◆ **What needs to be done**: Find the lines below that contain the string "value", count them, and give only the number.
Segment Start: Material to process
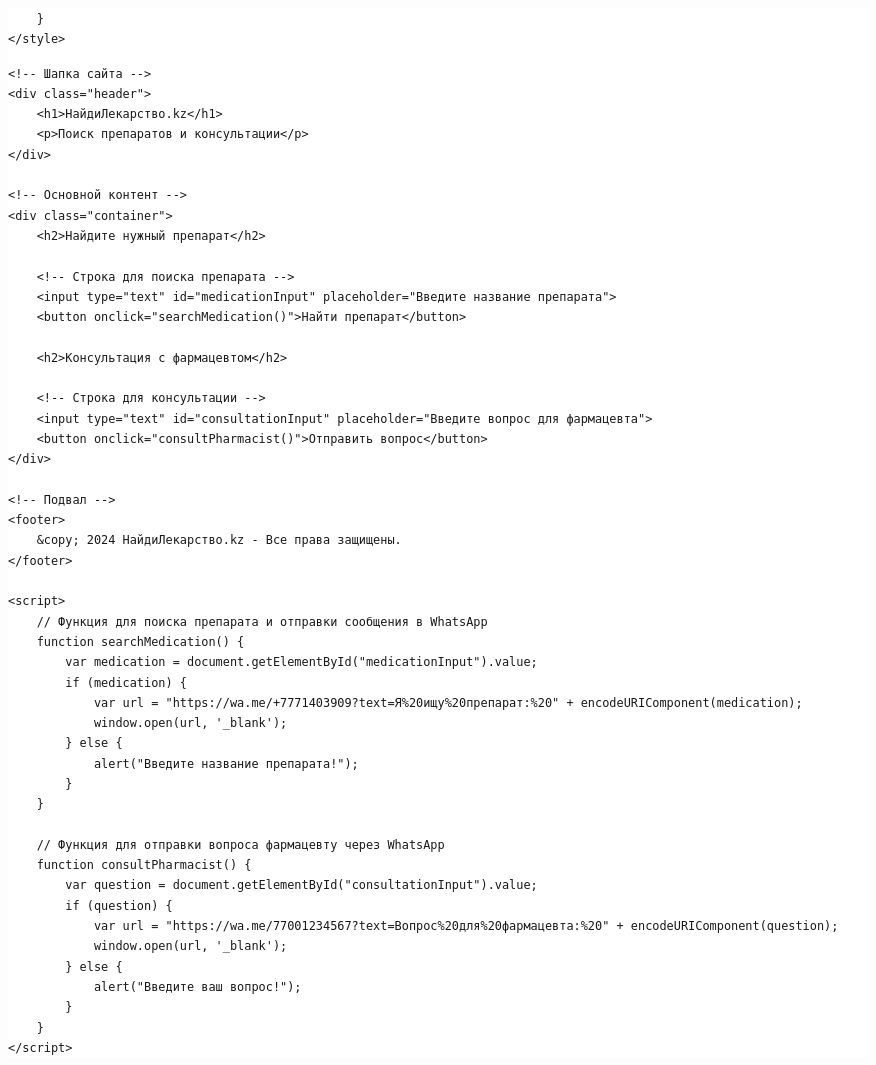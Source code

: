         }
    </style>
</head>
<body>

    <!-- Шапка сайта -->
    <div class="header">
        <h1>НайдиЛекарство.kz</h1>
        <p>Поиск препаратов и консультации</p>
    </div>

    <!-- Основной контент -->
    <div class="container">
        <h2>Найдите нужный препарат</h2>
        
        <!-- Строка для поиска препарата -->
        <input type="text" id="medicationInput" placeholder="Введите название препарата">
        <button onclick="searchMedication()">Найти препарат</button>

        <h2>Консультация с фармацевтом</h2>

        <!-- Строка для консультации -->
        <input type="text" id="consultationInput" placeholder="Введите вопрос для фармацевта">
        <button onclick="consultPharmacist()">Отправить вопрос</button>
    </div>

    <!-- Подвал -->
    <footer>
        &copy; 2024 НайдиЛекарство.kz - Все права защищены.
    </footer>

    <script>
        // Функция для поиска препарата и отправки сообщения в WhatsApp
        function searchMedication() {
            var medication = document.getElementById("medicationInput").value;
            if (medication) {
                var url = "https://wa.me/+7771403909?text=Я%20ищу%20препарат:%20" + encodeURIComponent(medication);
                window.open(url, '_blank');
            } else {
                alert("Введите название препарата!");
            }
        }

        // Функция для отправки вопроса фармацевту через WhatsApp
        function consultPharmacist() {
            var question = document.getElementById("consultationInput").value;
            if (question) {
                var url = "https://wa.me/77001234567?text=Вопрос%20для%20фармацевта:%20" + encodeURIComponent(question);
                window.open(url, '_blank');
            } else {
                alert("Введите ваш вопрос!");
            }
        }
    </script>
</body>
</html>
Segment End: Material to process
◆ **Answer below**: 2